> Provided records
▬▬▬▬▬▬▬▬▬▬

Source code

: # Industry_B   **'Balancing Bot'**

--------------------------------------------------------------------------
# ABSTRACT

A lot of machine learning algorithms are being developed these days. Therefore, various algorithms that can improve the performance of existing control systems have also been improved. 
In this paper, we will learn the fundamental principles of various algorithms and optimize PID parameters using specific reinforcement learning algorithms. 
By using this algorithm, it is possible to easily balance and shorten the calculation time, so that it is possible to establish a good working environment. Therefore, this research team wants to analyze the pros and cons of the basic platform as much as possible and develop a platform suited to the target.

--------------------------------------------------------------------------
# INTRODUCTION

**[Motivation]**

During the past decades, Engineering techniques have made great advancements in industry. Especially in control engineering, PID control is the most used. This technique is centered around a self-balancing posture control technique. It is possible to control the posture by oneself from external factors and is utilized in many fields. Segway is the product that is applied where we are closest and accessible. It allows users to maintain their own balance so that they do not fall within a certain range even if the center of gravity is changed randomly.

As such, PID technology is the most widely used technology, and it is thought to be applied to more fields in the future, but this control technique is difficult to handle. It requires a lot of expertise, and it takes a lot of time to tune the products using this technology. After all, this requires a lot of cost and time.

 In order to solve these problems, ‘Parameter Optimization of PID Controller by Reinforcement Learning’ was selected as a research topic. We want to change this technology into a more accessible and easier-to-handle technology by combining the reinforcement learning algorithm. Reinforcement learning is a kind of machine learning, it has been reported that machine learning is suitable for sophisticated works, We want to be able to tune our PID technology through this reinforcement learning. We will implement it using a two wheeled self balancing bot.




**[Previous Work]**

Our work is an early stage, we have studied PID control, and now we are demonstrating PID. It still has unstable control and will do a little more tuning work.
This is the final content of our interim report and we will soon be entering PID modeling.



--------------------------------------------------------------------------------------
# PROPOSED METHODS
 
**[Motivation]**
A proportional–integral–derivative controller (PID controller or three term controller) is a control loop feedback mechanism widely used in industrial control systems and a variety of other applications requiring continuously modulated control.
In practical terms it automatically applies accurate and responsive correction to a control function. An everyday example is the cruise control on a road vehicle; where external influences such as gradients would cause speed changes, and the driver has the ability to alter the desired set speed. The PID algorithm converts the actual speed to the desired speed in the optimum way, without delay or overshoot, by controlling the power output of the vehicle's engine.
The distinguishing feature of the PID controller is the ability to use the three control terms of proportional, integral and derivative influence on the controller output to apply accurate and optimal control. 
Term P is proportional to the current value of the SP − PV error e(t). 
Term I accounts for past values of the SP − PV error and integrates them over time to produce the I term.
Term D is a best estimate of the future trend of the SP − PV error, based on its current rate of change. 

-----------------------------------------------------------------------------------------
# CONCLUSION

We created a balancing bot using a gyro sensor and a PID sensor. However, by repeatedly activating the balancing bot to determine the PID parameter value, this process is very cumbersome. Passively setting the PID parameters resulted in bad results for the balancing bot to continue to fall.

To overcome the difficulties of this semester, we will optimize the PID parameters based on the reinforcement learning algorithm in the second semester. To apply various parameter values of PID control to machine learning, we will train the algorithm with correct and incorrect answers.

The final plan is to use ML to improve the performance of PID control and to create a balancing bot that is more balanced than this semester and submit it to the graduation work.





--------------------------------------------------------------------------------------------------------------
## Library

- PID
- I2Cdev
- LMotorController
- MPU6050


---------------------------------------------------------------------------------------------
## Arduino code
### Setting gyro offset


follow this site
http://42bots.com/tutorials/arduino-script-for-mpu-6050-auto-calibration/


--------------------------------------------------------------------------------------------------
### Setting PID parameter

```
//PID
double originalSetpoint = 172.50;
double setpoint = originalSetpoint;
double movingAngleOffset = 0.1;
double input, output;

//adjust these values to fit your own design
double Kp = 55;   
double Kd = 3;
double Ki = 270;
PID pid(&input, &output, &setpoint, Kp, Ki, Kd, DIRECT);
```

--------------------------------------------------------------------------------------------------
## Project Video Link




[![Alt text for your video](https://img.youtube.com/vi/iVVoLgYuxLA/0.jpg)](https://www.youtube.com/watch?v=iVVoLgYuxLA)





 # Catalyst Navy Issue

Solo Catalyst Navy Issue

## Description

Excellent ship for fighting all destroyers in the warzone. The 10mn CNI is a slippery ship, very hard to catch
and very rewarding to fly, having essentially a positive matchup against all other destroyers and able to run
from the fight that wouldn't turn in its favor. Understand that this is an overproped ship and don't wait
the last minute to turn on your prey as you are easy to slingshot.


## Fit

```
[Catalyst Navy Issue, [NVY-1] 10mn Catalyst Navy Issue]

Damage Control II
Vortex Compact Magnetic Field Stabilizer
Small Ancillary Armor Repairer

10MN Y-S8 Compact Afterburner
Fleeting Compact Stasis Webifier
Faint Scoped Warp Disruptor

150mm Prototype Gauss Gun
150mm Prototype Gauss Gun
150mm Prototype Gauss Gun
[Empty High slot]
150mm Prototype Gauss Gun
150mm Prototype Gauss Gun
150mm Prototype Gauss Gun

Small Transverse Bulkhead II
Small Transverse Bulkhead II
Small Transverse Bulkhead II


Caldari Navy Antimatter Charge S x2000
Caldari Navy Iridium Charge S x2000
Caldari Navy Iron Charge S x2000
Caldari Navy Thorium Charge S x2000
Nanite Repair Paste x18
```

▬▬▬▬▬▬▬▬▬▬

> Exercise brief
Would you retype all of the data exactly as shown?

> Response below
Source code

: # Industry_B   **'Balancing Bot'**

--------------------------------------------------------------------------
# ABSTRACT

A lot of machine learning algorithms are being developed these days. Therefore, various algorithms that can improve the performance of existing control systems have also been improved. 
In this paper, we will learn the fundamental principles of various algorithms and optimize PID parameters using specific reinforcement learning algorithms. 
By using this algorithm, it is possible to easily balance and shorten the calculation time, so that it is possible to establish a good working environment. Therefore, this research team wants to analyze the pros and cons of the basic platform as much as possible and develop a platform suited to the target.

--------------------------------------------------------------------------
# INTRODUCTION

**[Motivation]**

During the past decades, Engineering techniques have made great advancements in industry. Especially in control engineering, PID control is the most used. This technique is centered around a self-balancing posture control technique. It is possible to control the posture by oneself from external factors and is utilized in many fields. Segway is the product that is applied where we are closest and accessible. It allows users to maintain their own balance so that they do not fall within a certain range even if the center of gravity is changed randomly.

As such, PID technology is the most widely used technology, and it is thought to be applied to more fields in the future, but this control technique is difficult to handle. It requires a lot of expertise, and it takes a lot of time to tune the products using this technology. After all, this requires a lot of cost and time.

 In order to solve these problems, ‘Parameter Optimization of PID Controller by Reinforcement Learning’ was selected as a research topic. We want to change this technology into a more accessible and easier-to-handle technology by combining the reinforcement learning algorithm. Reinforcement learning is a kind of machine learning, it has been reported that machine learning is suitable for sophisticated works, We want to be able to tune our PID technology through this reinforcement learning. We will implement it using a two wheeled self balancing bot.




**[Previous Work]**

Our work is an early stage, we have studied PID control, and now we are demonstrating PID. It still has unstable control and will do a little more tuning work.
This is the final content of our interim report and we will soon be entering PID modeling.



--------------------------------------------------------------------------------------
# PROPOSED METHODS
 
**[Motivation]**
A proportional–integral–derivative controller (PID controller or three term controller) is a control loop feedback mechanism widely used in industrial control systems and a variety of other applications requiring continuously modulated control.
In practical terms it automatically applies accurate and responsive correction to a control function. An everyday example is the cruise control on a road vehicle; where external influences such as gradients would cause speed changes, and the driver has the ability to alter the desired set speed. The PID algorithm converts the actual speed to the desired speed in the optimum way, without delay or overshoot, by controlling the power output of the vehicle's engine.
The distinguishing feature of the PID controller is the ability to use the three control terms of proportional, integral and derivative influence on the controller output to apply accurate and optimal control. 
Term P is proportional to the current value of the SP − PV error e(t). 
Term I accounts for past values of the SP − PV error and integrates them over time to produce the I term.
Term D is a best estimate of the future trend of the SP − PV error, based on its current rate of change. 

-----------------------------------------------------------------------------------------
# CONCLUSION

We created a balancing bot using a gyro sensor and a PID sensor. However, by repeatedly activating the balancing bot to determine the PID parameter value, this process is very cumbersome. Passively setting the PID parameters resulted in bad results for the balancing bot to continue to fall.

To overcome the difficulties of this semester, we will optimize the PID parameters based on the reinforcement learning algorithm in the second semester. To apply various parameter values of PID control to machine learning, we will train the algorithm with correct and incorrect answers.

The final plan is to use ML to improve the performance of PID control and to create a balancing bot that is more balanced than this semester and submit it to the graduation work.





--------------------------------------------------------------------------------------------------------------
## Library

- PID
- I2Cdev
- LMotorController
- MPU6050


---------------------------------------------------------------------------------------------
## Arduino code
### Setting gyro offset


follow this site
http://42bots.com/tutorials/arduino-script-for-mpu-6050-auto-calibration/


--------------------------------------------------------------------------------------------------
### Setting PID parameter

```
//PID
double originalSetpoint = 172.50;
double setpoint = originalSetpoint;
double movingAngleOffset = 0.1;
double input, output;

//adjust these values to fit your own design
double Kp = 55;   
double Kd = 3;
double Ki = 270;
PID pid(&input, &output, &setpoint, Kp, Ki, Kd, DIRECT);
```

--------------------------------------------------------------------------------------------------
## Project Video Link




[![Alt text for your video](https://img.youtube.com/vi/iVVoLgYuxLA/0.jpg)](https://www.youtube.com/watch?v=iVVoLgYuxLA)





 # Catalyst Navy Issue

Solo Catalyst Navy Issue

## Description

Excellent ship for fighting all destroyers in the warzone. The 10mn CNI is a slippery ship, very hard to catch
and very rewarding to fly, having essentially a positive matchup against all other destroyers and able to run
from the fight that wouldn't turn in its favor. Understand that this is an overproped ship and don't wait
the last minute to turn on your prey as you are easy to slingshot.


## Fit

```
[Catalyst Navy Issue, [NVY-1] 10mn Catalyst Navy Issue]

Damage Control II
Vortex Compact Magnetic Field Stabilizer
Small Ancillary Armor Repairer

10MN Y-S8 Compact Afterburner
Fleeting Compact Stasis Webifier
Faint Scoped Warp Disruptor

150mm Prototype Gauss Gun
150mm Prototype Gauss Gun
150mm Prototype Gauss Gun
[Empty High slot]
150mm Prototype Gauss Gun
150mm Prototype Gauss Gun
150mm Prototype Gauss Gun

Small Transverse Bulkhead II
Small Transverse Bulkhead II
Small Transverse Bulkhead II


Caldari Navy Antimatter Charge S x2000
Caldari Navy Iridium Charge S x2000
Caldari Navy Iron Charge S x2000
Caldari Navy Thorium Charge S x2000
Nanite Repair Paste x18
```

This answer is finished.